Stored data
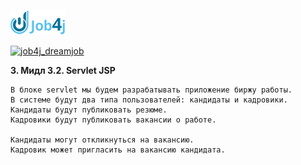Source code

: ![ScreenShot](images/job4_logo.png)

[![job4j_dreamjob](https://github.com/Dima-Stepanov/job4j_dreamjob/actions/workflows/maven-publish.yml/badge.svg)](https://github.com/Dima-Stepanov/job4j_dreamjob/actions/workflows/maven-publish.yml)

**3. Мидл
3.2. Servlet JSP**

    В блоке servlet мы будем разрабатывать приложение биржу работы.
    В системе будут два типа пользователей: кандидаты и кадровики. 
    Кандидаты будут публиковать резюме. 
    Кадровики будут публиковать вакансии о работе.

    Кандидаты могут откликнуться на вакансию. 
    Кадровик может пригласить на вакансию кандидата.





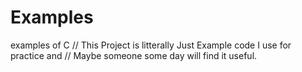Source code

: # Examples
examples of C
// This Project is litterally Just Example code I use for practice and
// Maybe someone some day will find it useful.
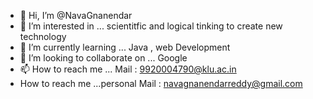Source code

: - 👋 Hi, I’m @NavaGnanendar
- 👀 I’m interested in ... scientitfic and logical tinking to create new technology
- 🌱 I’m currently learning ... Java , web Development 
- 💞️ I’m looking to collaborate on ... Google
- 📫 How to reach me ... Mail : 9920004790@klu.ac.in
- How to reach me ...personal Mail : navagnanendarreddy@gmail.com

<!---
NavaGnanendar/NavaGnanendar is a ✨ special ✨ repository because its `README.md` (this file) appears on your GitHub profile.
You can click the Preview link to take a look at your changes.
--->
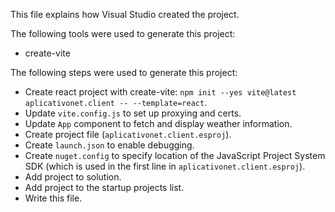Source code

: This file explains how Visual Studio created the project.

The following tools were used to generate this project:
- create-vite

The following steps were used to generate this project:
- Create react project with create-vite: `npm init --yes vite@latest aplicativonet.client -- --template=react`.
- Update `vite.config.js` to set up proxying and certs.
- Update `App` component to fetch and display weather information.
- Create project file (`aplicativonet.client.esproj`).
- Create `launch.json` to enable debugging.
- Create `nuget.config` to specify location of the JavaScript Project System SDK (which is used in the first line in `aplicativonet.client.esproj`).
- Add project to solution.
- Add project to the startup projects list.
- Write this file.
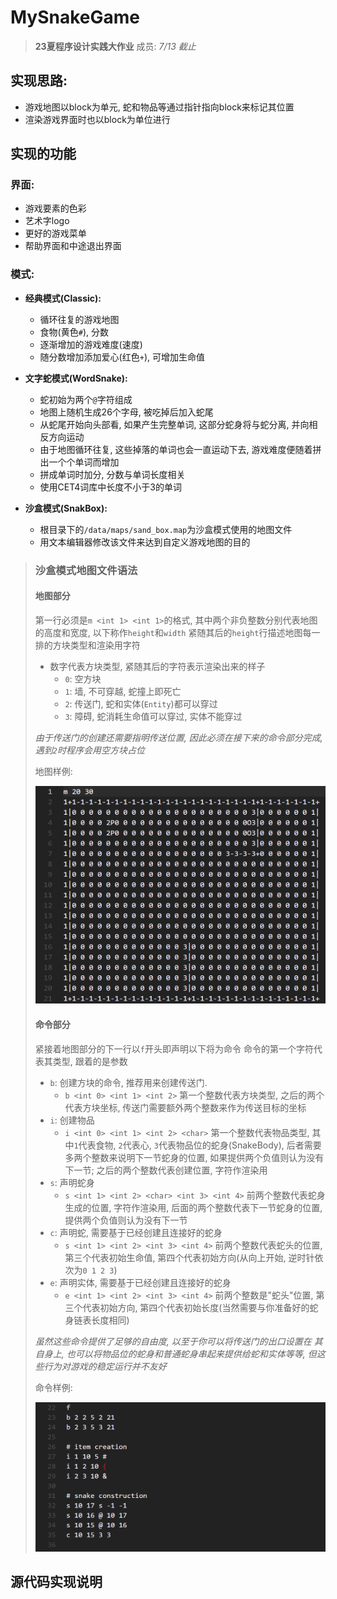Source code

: # MySnakeGame

> **23夏程序设计实践大作业**
> 成员:
> *7/13 截止*

## 实现思路:

- 游戏地图以block为单元, 蛇和物品等通过指针指向block来标记其位置
- 渲染游戏界面时也以block为单位进行

## 实现的功能

### 界面:

- 游戏要素的色彩
- 艺术字logo
- 更好的游戏菜单
- 帮助界面和中途退出界面

### 模式:

- **经典模式(Classic):**
  - 循环往复的游戏地图
  - 食物(黄色``#``), 分数
  - 逐渐增加的游戏难度(速度)
  - 随分数增加添加爱心(红色``+``), 可增加生命值

- **文字蛇模式(WordSnake):**
  - 蛇初始为两个``@``字符组成
  - 地图上随机生成26个字母, 被吃掉后加入蛇尾
  - 从蛇尾开始向头部看, 如果产生完整单词, 这部分蛇身将与蛇分离, 并向相反方向运动
  - 由于地图循环往复, 这些掉落的单词也会一直运动下去, 游戏难度便随着拼出一个个单词而增加
  - 拼成单词时加分, 分数与单词长度相关
  - 使用CET4词库中长度不小于3的单词

- **沙盒模式(SnakBox):**
  - 根目录下的``/data/maps/sand_box.map``为沙盒模式使用的地图文件
  - 用文本编辑器修改该文件来达到自定义游戏地图的目的

> ### 沙盒模式地图文件语法
>
> #### 地图部分
> 
> 第一行必须是``m <int 1> <int 1>``的格式, 其中两个非负整数分别代表地图的高度和宽度, 以下称作``height``和``width``
> 紧随其后的``height``行描述地图每一排的方块类型和渲染用字符
> - 数字代表方块类型, 紧随其后的字符表示渲染出来的样子
>   - ``0``: 空方块
>   - ``1``: 墙, 不可穿越, 蛇撞上即死亡
>   - ``2``: 传送门, 蛇和实体(``Entity``)都可以穿过 
>   - ``3``: 障碍, 蛇消耗生命值可以穿过, 实体不能穿过
>
> *由于传送门的创建还需要指明传送位置, 因此必须在接下来的命令部分完成, 遇到``2``时程序会用空方块占位*
>
> 地图样例:
> 
> ![mapfile_example](data/mapfile_example.png "地图样例")
>
> #### 命令部分
>
> 紧接着地图部分的下一行以``f``开头即声明以下将为命令
> 命令的第一个字符代表其类型, 跟着的是参数
>
> - ``b``: 创建方块的命令, 推荐用来创建传送门.
>   - ``b <int 0> <int 1> <int 2>`` 第一个整数代表方块类型, 之后的两个代表方块坐标, 传送门需要额外两个整数来作为传送目标的坐标
> - ``i``: 创建物品
>   - ``i <int 0> <int 1> <int 2> <char>`` 第一个整数代表物品类型, 其中``1``代表食物, ``2``代表心, ``3``代表物品位的蛇身(SnakeBody), 后者需要多两个整数来说明下一节蛇身的位置, 如果提供两个负值则认为没有下一节; 之后的两个整数代表创建位置, 字符作渲染用
> - ``s``: 声明蛇身
>   - ``s <int 1> <int 2> <char> <int 3> <int 4>`` 前两个整数代表蛇身生成的位置, 字符作渲染用, 后面的两个整数代表下一节蛇身的位置, 提供两个负值则认为没有下一节
> - ``c``: 声明蛇, 需要基于已经创建且连接好的蛇身
>   - ``s <int 1> <int 2> <int 3> <int 4>`` 前两个整数代表蛇头的位置, 第三个代表初始生命值, 第四个代表初始方向(从向上开始, 逆时针依次为``0 1 2 3``)
> - ``e``: 声明实体, 需要基于已经创建且连接好的蛇身
>   - ``e <int 1> <int 2> <int 3> <int 4>`` 前两个整数是"蛇头"位置, 第三个代表初始方向, 第四个代表初始长度(当然需要与你准备好的蛇身链表长度相同)
>
> *虽然这些命令提供了足够的自由度, 以至于你可以将传送门的出口设置在
其自身上, 也可以将物品位的蛇身和普通蛇身串起来提供给蛇和实体等等, 但这些行为对游戏的稳定运行并不友好*
> 
> 命令样例:
> 
> ![command_example](data/command_example.png "命令示例")
> 

## 源代码实现说明


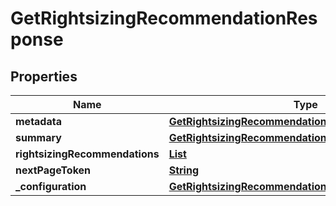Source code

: 

# GetRightsizingRecommendationResponse


## Properties

| Name | Type | Description | Notes |
|------------ | ------------- | ------------- | -------------|
|**metadata** | [**GetRightsizingRecommendationResponseMetadata**](GetRightsizingRecommendationResponseMetadata.md) |  |  [optional] |
|**summary** | [**GetRightsizingRecommendationResponseSummary**](GetRightsizingRecommendationResponseSummary.md) |  |  [optional] |
|**rightsizingRecommendations** | [**List**](List.md) |  |  [optional] |
|**nextPageToken** | [**String**](String.md) |  |  [optional] |
|**_configuration** | [**GetRightsizingRecommendationResponseConfiguration**](GetRightsizingRecommendationResponseConfiguration.md) |  |  [optional] |



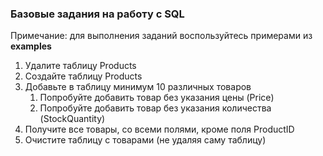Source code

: ### Базовые задания на работу с SQL

Примечание: для выполнения заданий воспользуйтесь примерами из **examples**
1. Удалите таблицу Products
2. Создайте таблицу Products
3. Добавьте в таблицу минимум 10 различных товаров
   1. Попробуйте добавить товар без указания цены (Price)
   2. Попробуйте добавить товар без указания количества (StockQuantity)
4. Получите все товары, со всеми полями, кроме поля ProductID
5. Очистите таблицу с товарами (не удаляя саму таблицу)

— Work item —
Report how many lines of the preceding records include "вакансию". Output the number only.

— Written response —
2